Michael J Spinella, Emmanuel Bikorimana, Ema Khan, Jennifer Rodrigues, Costantine Albany, Lawrence H Einhorn and Sarah J Freemantle
The University of Illinois at Urbana-Champaign, USA
Indiana University School of Medicine, USA
Scientific Tracks Abstracts: J Stem Cell Res Ther
Decitabine (5-aza), a potent inhibitor of DNA methylation, is approved for the treatment of myelodysplastic syndrome (MDS) and also shows promise for the treatment of specific leukemias. However, DNA methylation inhibitors in solid tumors have been disappointing. Testicular germ cell tumors (TGCTs) are the most common carcinomas of men of age 15-35. We describe our recent findings that TGCTs are exquisitely sensitive to 5-aza and the novel 5-aza pro-drug quadecitabine (SGI-110). Currently available cisplatin-based cytotoxic therapies result in substantial acute and life-long side effects that impact quality of life. In addition, 15-20% of cases is refractory or relapses despite cisplatin therapy and is in many cases fatal. Our novel findings that extend to animal studies strongly suggest that pluripotent embryonal carcinoma (EC), the stem cells of TGCTs, are uniquely vulnerable to very low doses of 5-aza and SGI-110. The dose is 100-1000 fold lower than those needed to cause cytotoxicity in somatic cancers and normal cells. Notably, hypersensitivity to 5-aza also occurs in EC cells resistant to cisplatin. Further, low dose 5-aza can restore cisplatin sensitivity to cisplatin resistant EC cells. These findings suggest that cisplatin sensitivity of TGCTs may be related to their DNA methylation status. The hypersensitivity was also associated with high levels of the pluripotency marker, DNMT3B. Knockdown of DNMT3B results in resistance to 5-aza suggesting that 5-aza sensitivity is mechanistically linked to high levels of DNMT3B. Together, this work provided the rationale for our recently initiated and promising phase I clinical trial using SGI-110 to treat cisplatin refractory TGCT patients. We discuss our recent genome-wide molecular studies aimed to identify potential mechanism(s) to account for the hypersensitivity of TGCTs to 5-aza including promoter demethylation, p53 activation, dsRNA MDA5/MAVS/IRF7 viral mimicry and pluripotency-specific non-CpG gene body methylation. We also discuss preliminary findings from our ongoing trial.

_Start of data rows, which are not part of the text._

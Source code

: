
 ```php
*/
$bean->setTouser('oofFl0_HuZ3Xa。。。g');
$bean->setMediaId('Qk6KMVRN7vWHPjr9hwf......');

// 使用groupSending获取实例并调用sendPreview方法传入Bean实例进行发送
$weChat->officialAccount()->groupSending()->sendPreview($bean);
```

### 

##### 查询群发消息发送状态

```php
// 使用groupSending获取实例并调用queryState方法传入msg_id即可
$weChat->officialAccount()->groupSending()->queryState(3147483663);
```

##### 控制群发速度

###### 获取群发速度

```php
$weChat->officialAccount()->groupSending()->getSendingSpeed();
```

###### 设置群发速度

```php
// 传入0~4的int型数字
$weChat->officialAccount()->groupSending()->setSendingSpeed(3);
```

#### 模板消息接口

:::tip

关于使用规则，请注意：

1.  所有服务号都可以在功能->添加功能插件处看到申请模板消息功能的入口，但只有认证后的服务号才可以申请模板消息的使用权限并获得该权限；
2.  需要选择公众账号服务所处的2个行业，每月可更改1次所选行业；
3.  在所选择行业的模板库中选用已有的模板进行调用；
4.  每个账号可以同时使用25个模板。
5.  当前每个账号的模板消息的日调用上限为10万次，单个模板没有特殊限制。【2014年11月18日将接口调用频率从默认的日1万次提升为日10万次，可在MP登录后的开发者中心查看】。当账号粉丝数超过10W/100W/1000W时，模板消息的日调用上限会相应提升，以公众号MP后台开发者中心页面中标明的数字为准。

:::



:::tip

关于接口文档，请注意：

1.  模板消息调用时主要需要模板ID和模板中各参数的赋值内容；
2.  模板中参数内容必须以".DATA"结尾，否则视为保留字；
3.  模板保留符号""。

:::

Michael J Spinella joined the Department of Comparative Biosciences and the University of Illinois at Urbana-Champaign in August 2016. After receiving his PhD in Biochemistry in 1992 from Albany Medical College, he performed training fellowships in Cancer Biology and Molecular Therapeutics at the Massey Cancer Center in Richmond, VA and at the Memorial Sloan Kettering Cancer Center in New York. He was a member of the faculty in the Department of Pharmacology at Dartmouth Medical School from 1999-2016.